Mais je pense que les gens avant faisaient des études. Je parle de ma génération. On allait au lycée. il n'y avait que des bourgeois, pratiquement. En gros, c'était une éducation bourgeoise. Le niveau d'exigence était faible. Et puis on se mettait à réfléchir et penser plus tard si on en avait l'envie, etc. ... Mais l'éducation était assez peu normative, en fait, il n'y avait pas du tout d'exigence.

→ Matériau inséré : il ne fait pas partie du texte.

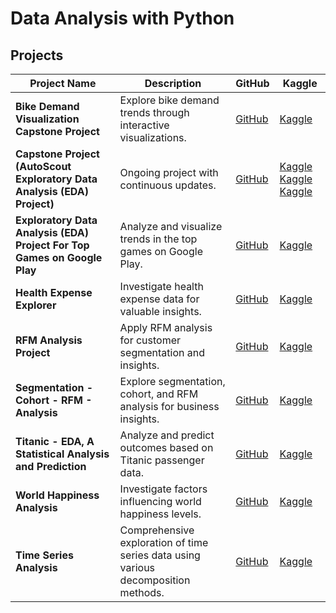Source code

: # Data Analysis with Python

## Projects

| Project Name | Description | GitHub | Kaggle |
| --- | --- | --- | --- |
| **Bike Demand Visualization Capstone Project** | Explore bike demand trends through interactive visualizations. | [GitHub](https://github.com/huseyincenik/data_science/tree/main/Projects/Bike%20Demand%20Visualization%20Capstone%20Project) | [Kaggle](https://www.kaggle.com/code/huseyincenik/bike-demand-visualization-capstone-project) |
| **Capstone Project (AutoScout Exploratory Data Analysis (EDA) Project)** | Ongoing project with continuous updates. | [GitHub](https://github.com/huseyincenik/data_science/tree/main/Projects/Capstone%20Project) | [Kaggle](https://www.kaggle.com/code/huseyincenik/autoscout-exploratory-data-analysis-part-1) [Kaggle](https://www.kaggle.com/code/huseyincenik/autoscout-exploratory-data-analysis-part-2) [Kaggle](https://www.kaggle.com/code/huseyincenik/autoscout-exploratory-data-analysis-part-3) |
| **Exploratory Data Analysis (EDA) Project For Top Games on Google Play** | Analyze and visualize trends in the top games on Google Play. | [GitHub](https://github.com/huseyincenik/data_science/tree/main/Projects/Exploratory%20Data%20Analysis%20(EDA)%20Project%20For%20Top%20Games%20on%20Google%20Play) | [Kaggle](https://www.kaggle.com/code/huseyincenik/eda-project-for-top-games-on-google-play) |
| **Health Expense Explorer** | Investigate health expense data for valuable insights. | [GitHub](https://github.com/huseyincenik/data_science/tree/main/Projects/Health%20Expense%20Explorer) | [Kaggle](https://www.kaggle.com/code/huseyincenik/health-expense-explorer) |
| **RFM Analysis Project** | Apply RFM analysis for customer segmentation and insights. | [GitHub](https://github.com/huseyincenik/SQL---Structured-Query-Language/tree/main/Projects/RFM%20Analysis%20Project) | [Kaggle]() |
| **Segmentation - Cohort - RFM - Analysis** | Explore segmentation, cohort, and RFM analysis for business insights. | [GitHub](https://github.com/huseyincenik/SQL---Structured-Query-Language/tree/main/Projects/Segmentation%20-%20Cohort%20-%20RFM%20-%20Analysis) | [Kaggle](https://www.kaggle.com/code/ahmetyazgan/rfm-segmentation-cohort-analysis) |
| **Titanic - EDA, A Statistical Analysis and Prediction** | Analyze and predict outcomes based on Titanic passenger data. | [GitHub](https://github.com/huseyincenik/data_science/tree/main/Projects/Titanic%20-%20EDA%2C%20A_Statistical_Analysis%20and%20Prediction) | [Kaggle](https://www.kaggle.com/code/huseyincenik/titanic-eda-statistical-analysis-and-prediction) |
| **World Happiness Analysis** | Investigate factors influencing world happiness levels. | [GitHub](https://github.com/huseyincenik/data_science/tree/main/Projects/World%20Happiness%20Analysis%2C) | [Kaggle]() |
| **Time Series Analysis** | Comprehensive exploration of time series data using various decomposition methods. | [GitHub](https://github.com/huseyincenik/data_science/tree/main/time_series_analysis) | [Kaggle]() |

Alors maintenant comme s'est installée dans l'esprit des gens l'idée que si les gosses n'étaient pas hyper performants, ne faisaient pas telle grande école, n'étaient pas au top du top, ça n'allait pas, il y a une sorte de contrainte de réussite et une contrainte de perfection dans les concours. Mais la perfection c'est le contraire de la créativité pour un concours. Si on veut que l'étudiant fasse les choses parfaitement, il faut vraiment s'assurer que l'étudiant n'ait aucune idée personnelle. Aucune déviation n'est tolérée. Il semble qu autrefois un peu de mou dans l'éducation bourgeoise ancienne autorisait aux étudiants des plages de déconnade intellectuelle. Mais maintenant c'est juste plus possible. Il faut être parfait et la perfection c'est la mort de l'esprit il faut avoir une rayure dans le cerveau pour penser. Il faut penser de travers. A un certain niveau il faut être mauvais [réactions]. Donc paradoxalement l'augmentation du niveau d'exigence education a produit sans doute une chute de créativité. Il faut être un peu fou pour faire ma recherche, il faut avoir un grain. il ne faut pas être parfait. Je suis le mec qui essaye de vendre sa crèmerie.

 

E. C. : Autre question ?

Question 2 : Oui, une question pour vous sur le Brexit. Après la journée de hier au parlement britannique, est-ce que vous pensez toujours que la nuit va finalement arriver, comme vous avez dit, parce que ça a été une sacrée journée

E. T. : Alors je vais vous dire pour le pour le Brexit, je suivais ça avec passion et avec le sentiment de comprendre à peu près donc tous les matins je regarde le Daily Telegraph, le Gardian et là honnêtement, ces derniers temps, je ne comprends plus rien. J'ai complètement décrochés j'attends le résultat des courses. C'est sûr je ne comprends plus ce qui se passe. Alors je suis sûr qu'une fois qu'on aura le résultat des courses, l'interprétation sera facile. c'est-à-dire que si les Anglais... si ce qui est décrit comme une crise du système politique britannique... J'aimerais bien qu'on ait un parlement aussi en crise que le Parlement anglais ce sont quand même des gens qui discutent et qui s'engueulent. J'ai la conviction que la notion de crise de régime en Angleterre n'a aucun sens. Mais si, par exemple, on finit par avoir un New Deal au Brexit soit parce que les Anglais n'arrivent à se mettre d'accord sur rien d'autre soit parce que les Européens au stade actuel ne veulent plus récupérer une Angleterre dans cet état qui porterait à Bruxelles et à Strasbourg tous les débats intérieurs britanniques. Donc on dira que les Anglais ont manoeuvré génialement pour que personne ne prenne la décision et la responsabilité soit d'une absence de deal soit de séparer l'Irlande du Nord, et caetera, ... donc on sera dans ces cas de figure où l'absence de décision mène à une solution, inexorable. Si l'Angleterre reste dans l'Union Européenne, je serai à titre personnel désespéré, puisque l'existence et le patriotisme anglais sont presque aussi identitaire pour moi que mon patriotisme français. Donc j'étais vraiment mal. l'idée qu'une partie de leur classe dirigeante soit aussi pourri que la nôtre va vraiment m'atteindre mais m'unifier peut-être, à travers une certaine réunification psychique. Même s'ils restent en Europe, ça veut dire que l'Europe va s'occuper pendant les dix ans qui viennent du problème britannique et qu'elle sera paralysée d'une autre manière. Mais vraiment, je ne comprends plus du tout ce qui se passe ta joie que vous suivez . encore et que vous n'avez pas perdu pied alors que moi là, je ne peux plus, je ne peux plus. On va finir sur cette note.

E. C. : On va devoir rendre la salle.